:: Saved entries ::
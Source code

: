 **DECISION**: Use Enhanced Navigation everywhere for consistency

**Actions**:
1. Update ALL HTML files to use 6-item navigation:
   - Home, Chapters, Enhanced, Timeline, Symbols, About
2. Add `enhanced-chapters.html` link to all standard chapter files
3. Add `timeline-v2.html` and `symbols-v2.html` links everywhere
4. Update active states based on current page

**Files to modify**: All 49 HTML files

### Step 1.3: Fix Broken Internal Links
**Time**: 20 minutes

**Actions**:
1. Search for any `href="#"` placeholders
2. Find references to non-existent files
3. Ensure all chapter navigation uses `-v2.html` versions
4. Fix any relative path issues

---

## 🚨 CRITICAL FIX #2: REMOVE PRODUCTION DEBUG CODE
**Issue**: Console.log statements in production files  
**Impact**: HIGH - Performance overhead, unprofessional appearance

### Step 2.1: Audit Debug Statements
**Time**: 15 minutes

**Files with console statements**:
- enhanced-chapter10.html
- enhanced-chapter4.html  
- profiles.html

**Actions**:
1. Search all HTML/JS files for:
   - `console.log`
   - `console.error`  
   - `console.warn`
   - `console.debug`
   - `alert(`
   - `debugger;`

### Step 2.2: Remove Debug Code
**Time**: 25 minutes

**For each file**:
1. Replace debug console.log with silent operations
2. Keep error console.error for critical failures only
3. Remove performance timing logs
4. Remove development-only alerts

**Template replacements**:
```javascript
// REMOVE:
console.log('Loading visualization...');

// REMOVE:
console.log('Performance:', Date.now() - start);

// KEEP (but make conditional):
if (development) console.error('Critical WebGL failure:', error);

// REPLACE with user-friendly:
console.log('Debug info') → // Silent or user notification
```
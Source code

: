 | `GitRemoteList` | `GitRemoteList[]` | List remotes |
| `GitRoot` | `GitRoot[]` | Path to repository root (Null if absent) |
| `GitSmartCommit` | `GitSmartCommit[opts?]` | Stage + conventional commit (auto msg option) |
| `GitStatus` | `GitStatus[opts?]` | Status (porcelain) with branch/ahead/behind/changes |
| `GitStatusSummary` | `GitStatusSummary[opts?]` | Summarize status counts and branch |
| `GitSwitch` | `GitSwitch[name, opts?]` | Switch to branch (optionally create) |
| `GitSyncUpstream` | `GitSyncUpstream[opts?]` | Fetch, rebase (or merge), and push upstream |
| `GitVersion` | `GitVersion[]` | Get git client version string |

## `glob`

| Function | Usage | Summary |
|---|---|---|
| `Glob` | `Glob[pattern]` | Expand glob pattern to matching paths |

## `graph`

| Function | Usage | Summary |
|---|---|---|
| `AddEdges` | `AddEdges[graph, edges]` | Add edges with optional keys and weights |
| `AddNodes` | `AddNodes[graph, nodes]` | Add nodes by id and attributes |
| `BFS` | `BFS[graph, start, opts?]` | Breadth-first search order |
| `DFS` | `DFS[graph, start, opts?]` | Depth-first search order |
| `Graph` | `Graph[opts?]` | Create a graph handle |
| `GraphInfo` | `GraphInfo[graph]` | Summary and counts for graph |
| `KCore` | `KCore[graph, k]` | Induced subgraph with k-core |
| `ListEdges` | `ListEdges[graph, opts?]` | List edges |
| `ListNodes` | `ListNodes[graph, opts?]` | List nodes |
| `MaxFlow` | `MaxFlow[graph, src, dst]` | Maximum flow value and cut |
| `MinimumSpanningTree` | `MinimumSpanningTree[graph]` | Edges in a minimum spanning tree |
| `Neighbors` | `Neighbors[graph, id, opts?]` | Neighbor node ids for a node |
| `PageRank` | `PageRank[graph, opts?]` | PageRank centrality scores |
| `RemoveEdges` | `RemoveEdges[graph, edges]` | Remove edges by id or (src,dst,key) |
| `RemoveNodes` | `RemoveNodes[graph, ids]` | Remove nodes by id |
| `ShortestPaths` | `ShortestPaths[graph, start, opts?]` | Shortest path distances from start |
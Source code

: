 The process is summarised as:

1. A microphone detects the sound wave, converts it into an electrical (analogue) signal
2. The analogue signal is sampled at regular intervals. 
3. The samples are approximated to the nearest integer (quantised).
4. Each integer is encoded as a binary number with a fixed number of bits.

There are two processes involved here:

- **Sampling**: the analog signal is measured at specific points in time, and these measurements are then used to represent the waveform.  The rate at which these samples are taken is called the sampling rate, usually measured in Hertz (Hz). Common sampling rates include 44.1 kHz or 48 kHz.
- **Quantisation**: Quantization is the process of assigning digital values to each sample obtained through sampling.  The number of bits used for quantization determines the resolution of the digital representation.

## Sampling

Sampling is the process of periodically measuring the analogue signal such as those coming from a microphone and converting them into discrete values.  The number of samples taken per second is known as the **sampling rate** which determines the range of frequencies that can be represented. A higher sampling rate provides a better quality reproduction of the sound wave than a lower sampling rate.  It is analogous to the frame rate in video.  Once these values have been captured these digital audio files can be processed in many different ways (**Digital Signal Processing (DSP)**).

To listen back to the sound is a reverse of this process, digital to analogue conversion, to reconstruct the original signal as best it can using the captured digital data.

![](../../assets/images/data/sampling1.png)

:: Exercise aim ::
Each record is to be retyped exactly as written.

:: Exercise response ::
Source code

: **DECISION**: Use Enhanced Navigation everywhere for consistency

**Actions**:
1. Update ALL HTML files to use 6-item navigation:
   - Home, Chapters, Enhanced, Timeline, Symbols, About
2. Add `enhanced-chapters.html` link to all standard chapter files
3. Add `timeline-v2.html` and `symbols-v2.html` links everywhere
4. Update active states based on current page

**Files to modify**: All 49 HTML files

### Step 1.3: Fix Broken Internal Links
**Time**: 20 minutes

**Actions**:
1. Search for any `href="#"` placeholders
2. Find references to non-existent files
3. Ensure all chapter navigation uses `-v2.html` versions
4. Fix any relative path issues

---

## 🚨 CRITICAL FIX #2: REMOVE PRODUCTION DEBUG CODE
**Issue**: Console.log statements in production files  
**Impact**: HIGH - Performance overhead, unprofessional appearance

### Step 2.1: Audit Debug Statements
**Time**: 15 minutes

**Files with console statements**:
- enhanced-chapter10.html
- enhanced-chapter4.html  
- profiles.html

**Actions**:
1. Search all HTML/JS files for:
   - `console.log`
   - `console.error`  
   - `console.warn`
   - `console.debug`
   - `alert(`
   - `debugger;`

### Step 2.2: Remove Debug Code
**Time**: 25 minutes

**For each file**:
1. Replace debug console.log with silent operations
2. Keep error console.error for critical failures only
3. Remove performance timing logs
4. Remove development-only alerts

**Template replacements**:
```javascript
// REMOVE:
console.log('Loading visualization...');

// REMOVE:
console.log('Performance:', Date.now() - start);

// KEEP (but make conditional):
if (development) console.error('Critical WebGL failure:', error);

// REPLACE with user-friendly:
console.log('Debug info') → // Silent or user notification
```
Source code

: | `GitRemoteList` | `GitRemoteList[]` | List remotes |
| `GitRoot` | `GitRoot[]` | Path to repository root (Null if absent) |
| `GitSmartCommit` | `GitSmartCommit[opts?]` | Stage + conventional commit (auto msg option) |
| `GitStatus` | `GitStatus[opts?]` | Status (porcelain) with branch/ahead/behind/changes |
| `GitStatusSummary` | `GitStatusSummary[opts?]` | Summarize status counts and branch |
| `GitSwitch` | `GitSwitch[name, opts?]` | Switch to branch (optionally create) |
| `GitSyncUpstream` | `GitSyncUpstream[opts?]` | Fetch, rebase (or merge), and push upstream |
| `GitVersion` | `GitVersion[]` | Get git client version string |

## `glob`

| Function | Usage | Summary |
|---|---|---|
| `Glob` | `Glob[pattern]` | Expand glob pattern to matching paths |

## `graph`

| Function | Usage | Summary |
|---|---|---|
| `AddEdges` | `AddEdges[graph, edges]` | Add edges with optional keys and weights |
| `AddNodes` | `AddNodes[graph, nodes]` | Add nodes by id and attributes |
| `BFS` | `BFS[graph, start, opts?]` | Breadth-first search order |
| `DFS` | `DFS[graph, start, opts?]` | Depth-first search order |
| `Graph` | `Graph[opts?]` | Create a graph handle |
| `GraphInfo` | `GraphInfo[graph]` | Summary and counts for graph |
| `KCore` | `KCore[graph, k]` | Induced subgraph with k-core |
| `ListEdges` | `ListEdges[graph, opts?]` | List edges |
| `ListNodes` | `ListNodes[graph, opts?]` | List nodes |
| `MaxFlow` | `MaxFlow[graph, src, dst]` | Maximum flow value and cut |
| `MinimumSpanningTree` | `MinimumSpanningTree[graph]` | Edges in a minimum spanning tree |
| `Neighbors` | `Neighbors[graph, id, opts?]` | Neighbor node ids for a node |
| `PageRank` | `PageRank[graph, opts?]` | PageRank centrality scores |
| `RemoveEdges` | `RemoveEdges[graph, edges]` | Remove edges by id or (src,dst,key) |
| `RemoveNodes` | `RemoveNodes[graph, ids]` | Remove nodes by id |
| `ShortestPaths` | `ShortestPaths[graph, start, opts?]` | Shortest path distances from start |
Source code

: The process is summarised as:

1. A microphone detects the sound wave, converts it into an electrical (analogue) signal
2. The analogue signal is sampled at regular intervals. 
3. The samples are approximated to the nearest integer (quantised).
4. Each integer is encoded as a binary number with a fixed number of bits.

There are two processes involved here:

- **Sampling**: the analog signal is measured at specific points in time, and these measurements are then used to represent the waveform.  The rate at which these samples are taken is called the sampling rate, usually measured in Hertz (Hz). Common sampling rates include 44.1 kHz or 48 kHz.
- **Quantisation**: Quantization is the process of assigning digital values to each sample obtained through sampling.  The number of bits used for quantization determines the resolution of the digital representation.

## Sampling

Sampling is the process of periodically measuring the analogue signal such as those coming from a microphone and converting them into discrete values.  The number of samples taken per second is known as the **sampling rate** which determines the range of frequencies that can be represented. A higher sampling rate provides a better quality reproduction of the sound wave than a lower sampling rate.  It is analogous to the frame rate in video.  Once these values have been captured these digital audio files can be processed in many different ways (**Digital Signal Processing (DSP)**).

To listen back to the sound is a reverse of this process, digital to analogue conversion, to reconstruct the original signal as best it can using the captured digital data.

![](../../assets/images/data/sampling1.png)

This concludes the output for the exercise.